Above: sculptures with kama motifs in Hindu temples located across India (c. 400).

In India, Hinduism embraced an inquisitive attitude towards sex as an art and a spiritual ideal. Some ancient Hindu temples incorporated various aspects of sexuality into their art work. The temples at Khajuraho and Konark are particularly renowned for their sculptures, which had detailed representations of human sexual activity. These depictions were viewed with a spiritual outlook as sexual arousal is believed to indicate the embodying of the divine.

"pornography is sometimes characterised as the symptom of a degenerate society, but anyone even noddingly familiar with Greek vases or statues on ancient Hindu temples will know that so-called unnatural sex acts, orgies and all manner of complex liaisons have for millennia past been represented in art for the pleasure and inspiration of the viewer everywhere. The desire to ponder images of love-making is clearly innate in the human – perhaps particularly the male – psyche." — Tom Hodgkinson

Kama, the word used to connote sexual desire, was explored in Indian literary works such as the Kama Sutra, which dealt with the practical as well as the psychological aspects of human courtship and sexual intercourse.
The Sanskrit text Kama sutra was compiled by the sage Vatsyayana into its final form sometime during the second half of the third century CE. This text, which included prose, poetry, as well as illustrations regarding erotic love and sexual behavior, is one of the most celebrated Indian erotic works. Koka shastra is another medieval Indian work that explored kama.

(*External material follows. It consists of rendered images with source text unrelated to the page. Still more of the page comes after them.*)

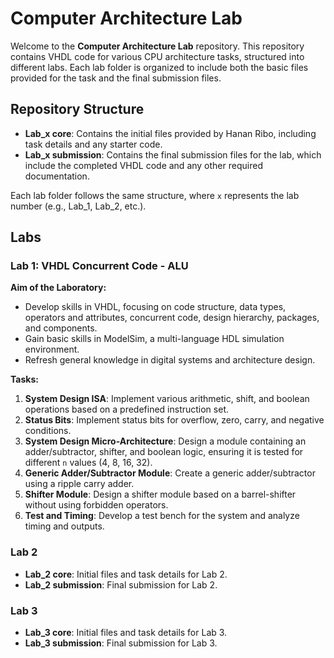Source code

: # Computer Architecture Lab

Welcome to the **Computer Architecture Lab** repository. This repository contains VHDL code for various CPU architecture tasks, structured into different labs. Each lab folder is organized to include both the basic files provided for the task and the final submission files.

## Repository Structure

- **Lab_x core**: Contains the initial files provided by Hanan Ribo, including task details and any starter code.
- **Lab_x submission**: Contains the final submission files for the lab, which include the completed VHDL code and any other required documentation.

Each lab folder follows the same structure, where `x` represents the lab number (e.g., Lab_1, Lab_2, etc.).

## Labs

### Lab 1: VHDL Concurrent Code - ALU

**Aim of the Laboratory:**
- Develop skills in VHDL, focusing on code structure, data types, operators and attributes, concurrent code, design hierarchy, packages, and components.
- Gain basic skills in ModelSim, a multi-language HDL simulation environment.
- Refresh general knowledge in digital systems and architecture design.

**Tasks:**
1. **System Design ISA**: Implement various arithmetic, shift, and boolean operations based on a predefined instruction set.
2. **Status Bits**: Implement status bits for overflow, zero, carry, and negative conditions.
3. **System Design Micro-Architecture**: Design a module containing an adder/subtractor, shifter, and boolean logic, ensuring it is tested for different `n` values (4, 8, 16, 32).
4. **Generic Adder/Subtractor Module**: Create a generic adder/subtractor using a ripple carry adder.
5. **Shifter Module**: Design a shifter module based on a barrel-shifter without using forbidden operators.
6. **Test and Timing**: Develop a test bench for the system and analyze timing and outputs.

### Lab 2
- **Lab_2 core**: Initial files and task details for Lab 2.
- **Lab_2 submission**: Final submission for Lab 2.

### Lab 3
- **Lab_3 core**: Initial files and task details for Lab 3.
- **Lab_3 submission**: Final submission for Lab 3.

When large-scale archaeological excavations were undertaken in the ancient Roman city of Pompeii during the 18th century, much of the erotic art in Pompeii and Herculaneum came to light, shocking the authorities who endeavored to hide them away from the general public. In 1821, the moveable objects were locked away in the Secret Museum in Naples, and what could not be removed was either covered or cordoned off from public view.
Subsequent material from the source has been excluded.